• About this task:
Extract the data exactly, missing nothing.

• Records to use:
────────────────────

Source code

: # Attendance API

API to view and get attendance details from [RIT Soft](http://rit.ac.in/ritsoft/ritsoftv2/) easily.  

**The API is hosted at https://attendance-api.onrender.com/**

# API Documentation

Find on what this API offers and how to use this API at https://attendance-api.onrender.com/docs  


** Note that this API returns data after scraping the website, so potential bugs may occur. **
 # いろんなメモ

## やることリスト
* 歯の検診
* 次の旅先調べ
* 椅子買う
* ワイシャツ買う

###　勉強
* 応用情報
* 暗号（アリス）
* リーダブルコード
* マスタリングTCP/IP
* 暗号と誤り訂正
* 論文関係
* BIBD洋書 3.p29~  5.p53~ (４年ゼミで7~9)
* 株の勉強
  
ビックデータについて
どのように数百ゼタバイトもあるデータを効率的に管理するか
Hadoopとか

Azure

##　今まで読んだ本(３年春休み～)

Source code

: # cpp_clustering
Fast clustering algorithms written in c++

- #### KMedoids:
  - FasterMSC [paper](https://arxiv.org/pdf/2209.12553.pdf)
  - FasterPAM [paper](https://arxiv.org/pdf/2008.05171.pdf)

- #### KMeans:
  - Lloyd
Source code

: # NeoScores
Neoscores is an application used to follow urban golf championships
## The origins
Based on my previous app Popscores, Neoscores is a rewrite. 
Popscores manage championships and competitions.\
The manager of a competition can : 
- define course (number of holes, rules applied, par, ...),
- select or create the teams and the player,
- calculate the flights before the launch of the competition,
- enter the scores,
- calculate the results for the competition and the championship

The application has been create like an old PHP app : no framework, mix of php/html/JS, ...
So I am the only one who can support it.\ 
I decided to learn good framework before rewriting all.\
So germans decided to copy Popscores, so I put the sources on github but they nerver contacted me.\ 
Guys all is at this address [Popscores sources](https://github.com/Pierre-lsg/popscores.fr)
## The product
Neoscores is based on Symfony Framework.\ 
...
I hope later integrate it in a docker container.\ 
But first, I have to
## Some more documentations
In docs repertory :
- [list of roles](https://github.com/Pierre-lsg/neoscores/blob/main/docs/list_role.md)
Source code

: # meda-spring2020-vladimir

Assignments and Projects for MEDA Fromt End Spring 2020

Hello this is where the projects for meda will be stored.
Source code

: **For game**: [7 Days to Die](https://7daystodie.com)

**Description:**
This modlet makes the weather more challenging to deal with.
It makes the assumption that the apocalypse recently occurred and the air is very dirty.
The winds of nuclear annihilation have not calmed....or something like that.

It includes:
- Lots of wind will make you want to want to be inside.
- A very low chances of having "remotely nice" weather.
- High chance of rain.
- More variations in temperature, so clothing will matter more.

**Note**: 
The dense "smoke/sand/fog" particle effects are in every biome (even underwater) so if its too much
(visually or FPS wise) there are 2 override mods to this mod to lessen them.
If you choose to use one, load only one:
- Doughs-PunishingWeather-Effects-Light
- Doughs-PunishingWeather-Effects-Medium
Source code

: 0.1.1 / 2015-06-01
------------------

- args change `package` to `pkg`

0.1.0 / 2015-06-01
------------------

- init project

────────────────────

• Answer to this task:
Source code

: # Attendance API

API to view and get attendance details from [RIT Soft](http://rit.ac.in/ritsoft/ritsoftv2/) easily.  

**The API is hosted at https://attendance-api.onrender.com/**

# API Documentation

Find on what this API offers and how to use this API at https://attendance-api.onrender.com/docs  


** Note that this API returns data after scraping the website, so potential bugs may occur. **
 # いろんなメモ

## やることリスト
* 歯の検診
* 次の旅先調べ
* 椅子買う
* ワイシャツ買う

###　勉強
* 応用情報
* 暗号（アリス）
* リーダブルコード
* マスタリングTCP/IP
* 暗号と誤り訂正
* 論文関係
* BIBD洋書 3.p29~  5.p53~ (４年ゼミで7~9)
* 株の勉強
  
ビックデータについて
どのように数百ゼタバイトもあるデータを効率的に管理するか
Hadoopとか

Azure

##　今まで読んだ本(３年春休み～)

Source code

: # cpp_clustering
Fast clustering algorithms written in c++

- #### KMedoids:
  - FasterMSC [paper](https://arxiv.org/pdf/2209.12553.pdf)
  - FasterPAM [paper](https://arxiv.org/pdf/2008.05171.pdf)

- #### KMeans:
  - Lloyd
Source code

: # NeoScores
Neoscores is an application used to follow urban golf championships
## The origins
Based on my previous app Popscores, Neoscores is a rewrite. 
Popscores manage championships and competitions.\
The manager of a competition can : 
- define course (number of holes, rules applied, par, ...),
- select or create the teams and the player,
- calculate the flights before the launch of the competition,
- enter the scores,
- calculate the results for the competition and the championship

The application has been create like an old PHP app : no framework, mix of php/html/JS, ...
So I am the only one who can support it.\ 
I decided to learn good framework before rewriting all.\
So germans decided to copy Popscores, so I put the sources on github but they nerver contacted me.\ 
Guys all is at this address [Popscores sources](https://github.com/Pierre-lsg/popscores.fr)
## The product
Neoscores is based on Symfony Framework.\ 
...
I hope later integrate it in a docker container.\ 
But first, I have to
## Some more documentations
In docs repertory :
- [list of roles](https://github.com/Pierre-lsg/neoscores/blob/main/docs/list_role.md)
Source code

: # meda-spring2020-vladimir

Assignments and Projects for MEDA Fromt End Spring 2020

Hello this is where the projects for meda will be stored.
Source code

: **For game**: [7 Days to Die](https://7daystodie.com)

**Description:**
This modlet makes the weather more challenging to deal with.
It makes the assumption that the apocalypse recently occurred and the air is very dirty.
The winds of nuclear annihilation have not calmed....or something like that.

It includes:
- Lots of wind will make you want to want to be inside.
- A very low chances of having "remotely nice" weather.
- High chance of rain.
- More variations in temperature, so clothing will matter more.

**Note**: 
The dense "smoke/sand/fog" particle effects are in every biome (even underwater) so if its too much
(visually or FPS wise) there are 2 override mods to this mod to lessen them.
If you choose to use one, load only one:
- Doughs-PunishingWeather-Effects-Light
- Doughs-PunishingWeather-Effects-Medium
Source code

: 0.1.1 / 2015-06-01
------------------

- args change `package` to `pkg`

0.1.0 / 2015-06-01
------------------

- init project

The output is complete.